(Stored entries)
******

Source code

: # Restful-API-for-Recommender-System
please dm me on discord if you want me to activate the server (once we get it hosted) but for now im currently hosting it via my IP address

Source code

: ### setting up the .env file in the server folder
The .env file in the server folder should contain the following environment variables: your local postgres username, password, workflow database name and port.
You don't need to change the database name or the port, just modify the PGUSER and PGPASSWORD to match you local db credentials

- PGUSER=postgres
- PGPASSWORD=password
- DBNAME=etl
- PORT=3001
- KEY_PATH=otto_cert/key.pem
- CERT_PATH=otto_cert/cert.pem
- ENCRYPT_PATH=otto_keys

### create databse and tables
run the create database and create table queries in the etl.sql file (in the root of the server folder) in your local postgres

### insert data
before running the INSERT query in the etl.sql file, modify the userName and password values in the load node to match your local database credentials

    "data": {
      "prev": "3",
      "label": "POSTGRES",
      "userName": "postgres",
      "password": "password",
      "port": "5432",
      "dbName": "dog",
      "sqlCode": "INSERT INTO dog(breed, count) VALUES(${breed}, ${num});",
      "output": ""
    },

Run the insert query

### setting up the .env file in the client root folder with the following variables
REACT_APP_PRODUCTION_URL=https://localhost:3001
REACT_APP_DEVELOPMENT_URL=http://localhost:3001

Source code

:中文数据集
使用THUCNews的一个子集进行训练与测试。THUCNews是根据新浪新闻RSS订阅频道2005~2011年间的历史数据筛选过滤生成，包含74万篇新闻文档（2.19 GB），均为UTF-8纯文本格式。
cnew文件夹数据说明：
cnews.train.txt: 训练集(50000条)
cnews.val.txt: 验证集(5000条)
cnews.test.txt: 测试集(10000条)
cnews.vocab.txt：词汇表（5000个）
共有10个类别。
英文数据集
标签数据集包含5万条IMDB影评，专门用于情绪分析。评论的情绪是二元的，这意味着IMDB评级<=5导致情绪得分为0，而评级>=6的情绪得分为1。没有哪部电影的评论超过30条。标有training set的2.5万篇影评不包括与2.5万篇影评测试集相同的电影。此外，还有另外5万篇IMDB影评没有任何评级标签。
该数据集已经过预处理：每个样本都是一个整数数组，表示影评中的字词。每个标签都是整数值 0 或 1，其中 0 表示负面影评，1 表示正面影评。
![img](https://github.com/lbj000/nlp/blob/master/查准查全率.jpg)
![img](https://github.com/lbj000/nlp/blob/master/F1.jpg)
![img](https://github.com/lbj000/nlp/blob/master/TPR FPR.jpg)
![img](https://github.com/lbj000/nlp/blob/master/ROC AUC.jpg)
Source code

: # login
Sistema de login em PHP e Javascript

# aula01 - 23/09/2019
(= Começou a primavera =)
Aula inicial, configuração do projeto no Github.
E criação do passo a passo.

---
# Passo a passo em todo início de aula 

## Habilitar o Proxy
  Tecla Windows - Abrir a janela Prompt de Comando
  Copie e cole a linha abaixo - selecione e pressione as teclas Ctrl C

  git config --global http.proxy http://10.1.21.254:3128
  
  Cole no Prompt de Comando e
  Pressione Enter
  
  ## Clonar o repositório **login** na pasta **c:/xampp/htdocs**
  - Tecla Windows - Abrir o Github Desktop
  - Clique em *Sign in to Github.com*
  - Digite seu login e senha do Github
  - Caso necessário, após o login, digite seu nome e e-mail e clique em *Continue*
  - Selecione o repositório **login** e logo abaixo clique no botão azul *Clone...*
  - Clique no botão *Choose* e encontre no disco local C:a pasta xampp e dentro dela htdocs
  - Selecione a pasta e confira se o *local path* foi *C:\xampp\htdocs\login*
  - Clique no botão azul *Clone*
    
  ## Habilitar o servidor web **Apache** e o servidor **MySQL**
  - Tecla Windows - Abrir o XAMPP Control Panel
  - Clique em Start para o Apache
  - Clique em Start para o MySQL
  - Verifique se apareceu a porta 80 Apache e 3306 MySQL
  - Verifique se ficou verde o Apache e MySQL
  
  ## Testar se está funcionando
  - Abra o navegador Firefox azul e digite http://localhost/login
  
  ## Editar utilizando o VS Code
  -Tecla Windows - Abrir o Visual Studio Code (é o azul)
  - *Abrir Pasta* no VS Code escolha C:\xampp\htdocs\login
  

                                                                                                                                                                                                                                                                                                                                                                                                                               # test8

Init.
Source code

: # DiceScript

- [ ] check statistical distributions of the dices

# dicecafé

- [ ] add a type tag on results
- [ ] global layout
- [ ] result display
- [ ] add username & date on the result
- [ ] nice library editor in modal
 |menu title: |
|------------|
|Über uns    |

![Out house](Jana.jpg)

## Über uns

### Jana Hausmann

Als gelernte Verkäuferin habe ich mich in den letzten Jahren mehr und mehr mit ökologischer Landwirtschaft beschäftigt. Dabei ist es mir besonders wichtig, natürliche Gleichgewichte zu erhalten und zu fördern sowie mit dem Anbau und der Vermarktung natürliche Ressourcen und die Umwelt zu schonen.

******

Brief ▸
Nothing in the records may change; output all of them exactly.

Result for this task ▸
Source code

: # Restful-API-for-Recommender-System
please dm me on discord if you want me to activate the server (once we get it hosted) but for now im currently hosting it via my IP address

Source code

: ### setting up the .env file in the server folder
The .env file in the server folder should contain the following environment variables: your local postgres username, password, workflow database name and port.
You don't need to change the database name or the port, just modify the PGUSER and PGPASSWORD to match you local db credentials

- PGUSER=postgres
- PGPASSWORD=password
- DBNAME=etl
- PORT=3001
- KEY_PATH=otto_cert/key.pem
- CERT_PATH=otto_cert/cert.pem
- ENCRYPT_PATH=otto_keys

### create databse and tables
run the create database and create table queries in the etl.sql file (in the root of the server folder) in your local postgres

### insert data
before running the INSERT query in the etl.sql file, modify the userName and password values in the load node to match your local database credentials

    "data": {
      "prev": "3",
      "label": "POSTGRES",
      "userName": "postgres",
      "password": "password",
      "port": "5432",
      "dbName": "dog",
      "sqlCode": "INSERT INTO dog(breed, count) VALUES(${breed}, ${num});",
      "output": ""
    },

Run the insert query

### setting up the .env file in the client root folder with the following variables
REACT_APP_PRODUCTION_URL=https://localhost:3001
REACT_APP_DEVELOPMENT_URL=http://localhost:3001

Source code

:中文数据集
使用THUCNews的一个子集进行训练与测试。THUCNews是根据新浪新闻RSS订阅频道2005~2011年间的历史数据筛选过滤生成，包含74万篇新闻文档（2.19 GB），均为UTF-8纯文本格式。
cnew文件夹数据说明：
cnews.train.txt: 训练集(50000条)
cnews.val.txt: 验证集(5000条)
cnews.test.txt: 测试集(10000条)
cnews.vocab.txt：词汇表（5000个）
共有10个类别。
英文数据集
标签数据集包含5万条IMDB影评，专门用于情绪分析。评论的情绪是二元的，这意味着IMDB评级<=5导致情绪得分为0，而评级>=6的情绪得分为1。没有哪部电影的评论超过30条。标有training set的2.5万篇影评不包括与2.5万篇影评测试集相同的电影。此外，还有另外5万篇IMDB影评没有任何评级标签。
该数据集已经过预处理：每个样本都是一个整数数组，表示影评中的字词。每个标签都是整数值 0 或 1，其中 0 表示负面影评，1 表示正面影评。
![img](https://github.com/lbj000/nlp/blob/master/查准查全率.jpg)
![img](https://github.com/lbj000/nlp/blob/master/F1.jpg)
![img](https://github.com/lbj000/nlp/blob/master/TPR FPR.jpg)
![img](https://github.com/lbj000/nlp/blob/master/ROC AUC.jpg)
Source code

: # login
Sistema de login em PHP e Javascript

# aula01 - 23/09/2019
(= Começou a primavera =)
Aula inicial, configuração do projeto no Github.
E criação do passo a passo.

---
# Passo a passo em todo início de aula 

## Habilitar o Proxy
  Tecla Windows - Abrir a janela Prompt de Comando
  Copie e cole a linha abaixo - selecione e pressione as teclas Ctrl C

  git config --global http.proxy http://10.1.21.254:3128
  
  Cole no Prompt de Comando e
  Pressione Enter
  
  ## Clonar o repositório **login** na pasta **c:/xampp/htdocs**
  - Tecla Windows - Abrir o Github Desktop
  - Clique em *Sign in to Github.com*
  - Digite seu login e senha do Github
  - Caso necessário, após o login, digite seu nome e e-mail e clique em *Continue*
  - Selecione o repositório **login** e logo abaixo clique no botão azul *Clone...*
  - Clique no botão *Choose* e encontre no disco local C:a pasta xampp e dentro dela htdocs
  - Selecione a pasta e confira se o *local path* foi *C:\xampp\htdocs\login*
  - Clique no botão azul *Clone*
    
  ## Habilitar o servidor web **Apache** e o servidor **MySQL**
  - Tecla Windows - Abrir o XAMPP Control Panel
  - Clique em Start para o Apache
  - Clique em Start para o MySQL
  - Verifique se apareceu a porta 80 Apache e 3306 MySQL
  - Verifique se ficou verde o Apache e MySQL
  
  ## Testar se está funcionando
  - Abra o navegador Firefox azul e digite http://localhost/login
  
  ## Editar utilizando o VS Code
  -Tecla Windows - Abrir o Visual Studio Code (é o azul)
  - *Abrir Pasta* no VS Code escolha C:\xampp\htdocs\login
  

                                                                                                                                                                                                                                                                                                                                                                                                                               # test8

Init.
Source code

: # DiceScript

- [ ] check statistical distributions of the dices

# dicecafé

- [ ] add a type tag on results
- [ ] global layout
- [ ] result display
- [ ] add username & date on the result
- [ ] nice library editor in modal
 |menu title: |
|------------|
|Über uns    |

![Out house](Jana.jpg)

## Über uns

### Jana Hausmann

Als gelernte Verkäuferin habe ich mich in den letzten Jahren mehr und mehr mit ökologischer Landwirtschaft beschäftigt. Dabei ist es mir besonders wichtig, natürliche Gleichgewichte zu erhalten und zu fördern sowie mit dem Anbau und der Vermarktung natürliche Ressourcen und die Umwelt zu schonen.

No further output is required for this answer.